Nanotechnologies offer potentially huge benefits to society, industry, the environment and health. They can help us improve our quality of life and respond to key issues, such as climate change, potentially contributing to improved energy storage and efficiency, better diagnosis and treatment of disease, faster computer systems, and remediation of polluted air, soil and water.
The Government are committed to understanding any potential risks of nanotechnologies and to managing them within a proportionate regulatory framework.
We have established a ministerial cross-departmental group that co-ordinates the UK’s programme of research into the health, safety and environmental implications of nanotechnologies. I chair this group which brings together Ministers from DEFRA, DH, DWP and BERR.
DIUS has provided sponsorship for research into “Health and Safety Exposure Assessment in the Workplace Relating to Nanotechnologies”. HSE representatives have endorsed this project. It is envisaged that this research will form the basis of a new standard in research development. DIUS is also funding research into the health effects of nanotechnology.
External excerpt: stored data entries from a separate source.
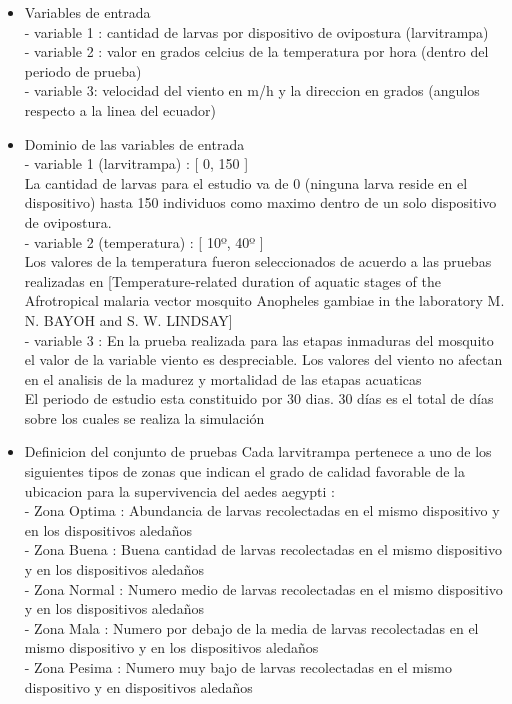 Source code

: \begin{itemize}
\item Variables de entrada \\
- variable 1 : cantidad de larvas por dispositivo de ovipostura (larvitrampa) \\
- variable 2 : valor en grados celcius de la temperatura por hora (dentro del periodo de prueba)\\
- variable 3: velocidad del viento en m/h y la direccion en grados (angulos respecto
a la linea del ecuador)\\

\item Dominio de las variables de entrada\\
- variable 1 (larvitrampa) : [ 0, 150 ]\\
La cantidad de larvas para el estudio va de 0 (ninguna larva reside en el 
dispositivo) hasta 150 individuos como maximo dentro de un solo dispositivo
de ovipostura.\\

- variable 2 (temperatura) :  [ 10º, 40º ]\\
Los valores de la temperatura fueron seleccionados de acuerdo a las pruebas realizadas en
[Temperature-related duration of aquatic stages of the Afrotropical 
malaria vector mosquito Anopheles gambiae in the laboratory M. N. BAYOH 
and S. W. LINDSAY]\\

- variable 3 : En la prueba realizada para las etapas inmaduras del 
mosquito el valor de la variable viento es despreciable. Los valores 
del viento no afectan en el analisis de la madurez y mortalidad 
de las etapas acuaticas\\

El periodo de estudio esta constituido por 30 dias. 30 días es el total
de días sobre los cuales se realiza la simulación \\

\item Definicion del conjunto de pruebas
Cada larvitrampa pertenece a uno de los siguientes tipos de zonas que 
indican el grado de calidad favorable de la ubicacion para la supervivencia
del aedes aegypti :\\

- Zona Optima : Abundancia de larvas recolectadas en el mismo dispositivo
y en los dispositivos aledaños \\
- Zona Buena : Buena cantidad de larvas recolectadas en el mismo dispositivo
y en los dispositivos aledaños \\
- Zona Normal : Numero medio de larvas recolectadas en el mismo dispositivo
y en los dispositivos aledaños \\
- Zona Mala : Numero por debajo de la media de larvas recolectadas en 
el mismo dispositivo y en los dispositivos aledaños \\
- Zona Pesima : Numero muy bajo de larvas recolectadas en el mismo dispositivo
y en dispositivos aledaños \\



\end{itemize}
The development of standards is very important to enable both the development and the regulation of nanotechnologies. Recently, the British Standards Institution has published a number of UK standards that will help to frame the development of international and European standards, including the Guide to Safe Handling and Disposal of Manufactured Nanomaterials (PD 6699-2)1. This provides advice on good practice to those working in laboratories where research on new materials and applications is being undertaken, as this is where exposure to engineered free nanoscale materials is most likely to occur at present.
I will be making a statement about Government activities on nanotechnologies next Thursday. This will cover the development and commercialisation, as well as the potential risks and regulation of nanotechnologies.